* Task objective *
Reproduce the listing below exactly. Pictures do not belong in the copy.

* Task inputs *
Start of Block

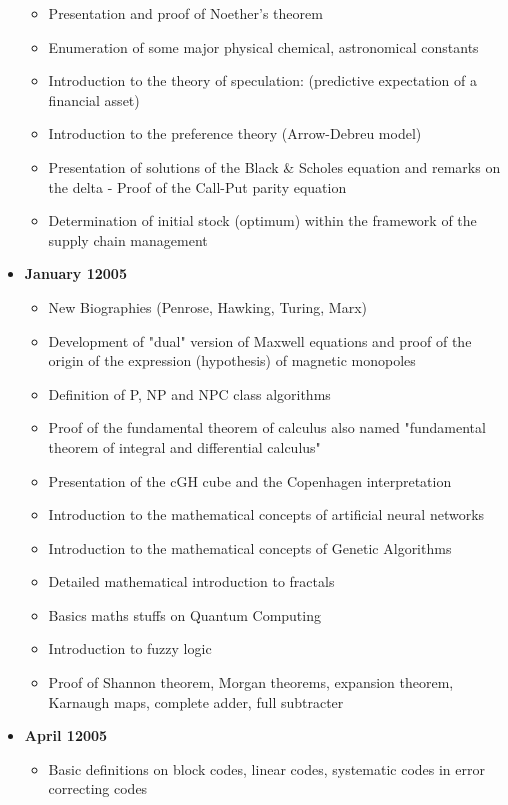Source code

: \begin{itemize}
\begin{itemize}[noitemsep]
			\item Presentation and proof of Noether's theorem
			\item Enumeration of some major physical chemical, astronomical constants
			\item Introduction to the theory of speculation: (predictive expectation of a financial asset)
			\item Introduction to the preference theory (Arrow-Debreu model)
			\item Presentation of solutions of the Black \& Scholes equation and remarks on the delta - Proof of the Call-Put parity equation
			\item Determination of initial stock (optimum) within the framework of the supply chain management
		\end{itemize}
	\item \textbf{January 12005}
		\begin{itemize}[noitemsep]
			\item New Biographies (Penrose, Hawking, Turing, Marx) 
			\item Development of "dual" version of Maxwell equations and proof of the origin of the expression (hypothesis) of magnetic monopoles 
			\item Definition of P, NP and NPC class algorithms
			\item Proof of the fundamental theorem of calculus also named "fundamental theorem of integral and differential calculus" 
			\item Presentation of the cGH cube and the Copenhagen interpretation 
			\item Introduction to the mathematical concepts of artificial neural networks 
			\item Introduction to the mathematical concepts of Genetic Algorithms
			\item Detailed mathematical introduction to fractals
			\item Basics maths stuffs on Quantum Computing
			\item Introduction to fuzzy logic
			\item Proof of Shannon theorem, Morgan theorems, expansion theorem, Karnaugh maps, complete adder, full subtracter
		\end{itemize}
	\item \textbf{April 12005}
		\begin{itemize}[noitemsep]
			\item Basic definitions on block codes, linear codes, systematic codes in error correcting codes

\end{itemize}
\end{itemize}

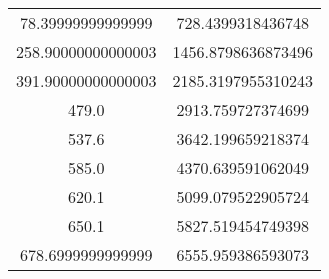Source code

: \begin{table}
\begin{tabular}{S[]S[]}
78.39999999999999 & 728.4399318436748\\
258.90000000000003 & 1456.8798636873496\\
391.90000000000003 & 2185.3197955310243\\
479.0 & 2913.759727374699\\
537.6 & 3642.199659218374\\
585.0 & 4370.639591062049\\
620.1 & 5099.079522905724\\
650.1 & 5827.519454749398\\
678.6999999999999 & 6555.959386593073\\
\bottomrule
\end{tabular}\end{table}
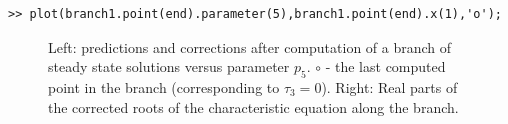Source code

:\documentclass[10pt]{article}
\begin{document}
{{\small\begin{verbatim}
>> plot(branch1.point(end).parameter(5),branch1.point(end).x(1),'o');
\end{verbatim}}

\begin{figure}[h]
\begin{center}
\end{center}
\caption{\small\label{br_stst} Left: predictions and corrections
after computation of a branch of steady state solutions versus
parameter $p_5$. $\circ$ - the last computed point in the branch
(corresponding to $\tau_3=0$). Right: Real parts of the corrected roots 
of the characteristic equation along the branch.}
\end{figure}

}
\end{document}
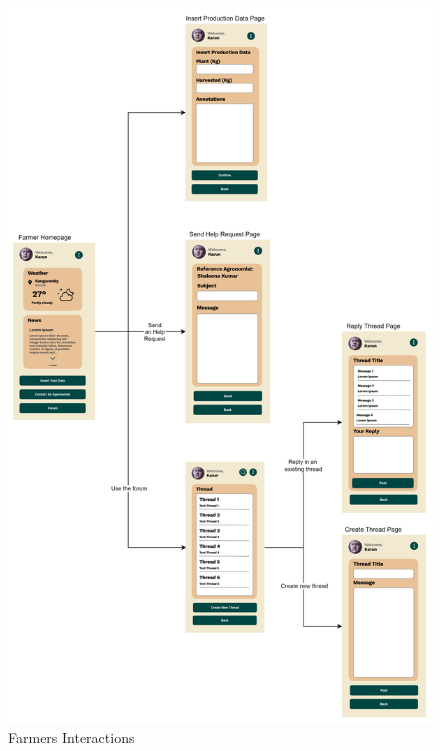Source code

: \documentclass[table, 12pt]{article}
\begin{document}
\begin{center}
    \begin{figure}[H]
        \vspace{-120px}
        \includegraphics[scale=0.6, center]{assets/MockUp/FarmerInteraction.png}
        \caption{Farmers Interactions}
        \label{fig: farmerInter}
    \end{figure}
\end{center}
\end{document}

End of Block

* Output below *
Source code

: \begin{itemize}
\begin{itemize}[noitemsep]
			\item Presentation and proof of Noether's theorem
			\item Enumeration of some major physical chemical, astronomical constants
			\item Introduction to the theory of speculation: (predictive expectation of a financial asset)
			\item Introduction to the preference theory (Arrow-Debreu model)
			\item Presentation of solutions of the Black \& Scholes equation and remarks on the delta - Proof of the Call-Put parity equation
			\item Determination of initial stock (optimum) within the framework of the supply chain management
		\end{itemize}
	\item \textbf{January 12005}
		\begin{itemize}[noitemsep]
			\item New Biographies (Penrose, Hawking, Turing, Marx) 
			\item Development of "dual" version of Maxwell equations and proof of the origin of the expression (hypothesis) of magnetic monopoles 
			\item Definition of P, NP and NPC class algorithms
			\item Proof of the fundamental theorem of calculus also named "fundamental theorem of integral and differential calculus" 
			\item Presentation of the cGH cube and the Copenhagen interpretation 
			\item Introduction to the mathematical concepts of artificial neural networks 
			\item Introduction to the mathematical concepts of Genetic Algorithms
			\item Detailed mathematical introduction to fractals
			\item Basics maths stuffs on Quantum Computing
			\item Introduction to fuzzy logic
			\item Proof of Shannon theorem, Morgan theorems, expansion theorem, Karnaugh maps, complete adder, full subtracter
		\end{itemize}
	\item \textbf{April 12005}
		\begin{itemize}[noitemsep]
			\item Basic definitions on block codes, linear codes, systematic codes in error correcting codes

\end{itemize}
\end{itemize}

Source code

: \begin{table}
\begin{tabular}{S[]S[]}
78.39999999999999 & 728.4399318436748\\
258.90000000000003 & 1456.8798636873496\\
391.90000000000003 & 2185.3197955310243\\
479.0 & 2913.759727374699\\
537.6 & 3642.199659218374\\
585.0 & 4370.639591062049\\
620.1 & 5099.079522905724\\
650.1 & 5827.519454749398\\
678.6999999999999 & 6555.959386593073\\
\bottomrule
\end{tabular}\end{table}
Source code

:\documentclass[10pt]{article}
\begin{document}
{{\small\begin{verbatim}
>> plot(branch1.point(end).parameter(5),branch1.point(end).x(1),'o');
\end{verbatim}}

\begin{figure}[h]
\begin{center}
\end{center}
\caption{\small\label{br_stst} Left: predictions and corrections
after computation of a branch of steady state solutions versus
parameter $p_5$. $\circ$ - the last computed point in the branch
(corresponding to $\tau_3=0$). Right: Real parts of the corrected roots 
of the characteristic equation along the branch.}
\end{figure}

}
\end{document}
Source code

: \documentclass[table, 12pt]{article}
\begin{document}
\begin{center}
    \begin{figure}[H]
        \vspace{-120px}
        \includegraphics[scale=0.6, center]{assets/MockUp/FarmerInteraction.png}
        \caption{Farmers Interactions}
        \label{fig: farmerInter}
    \end{figure}
\end{center}
\end{document}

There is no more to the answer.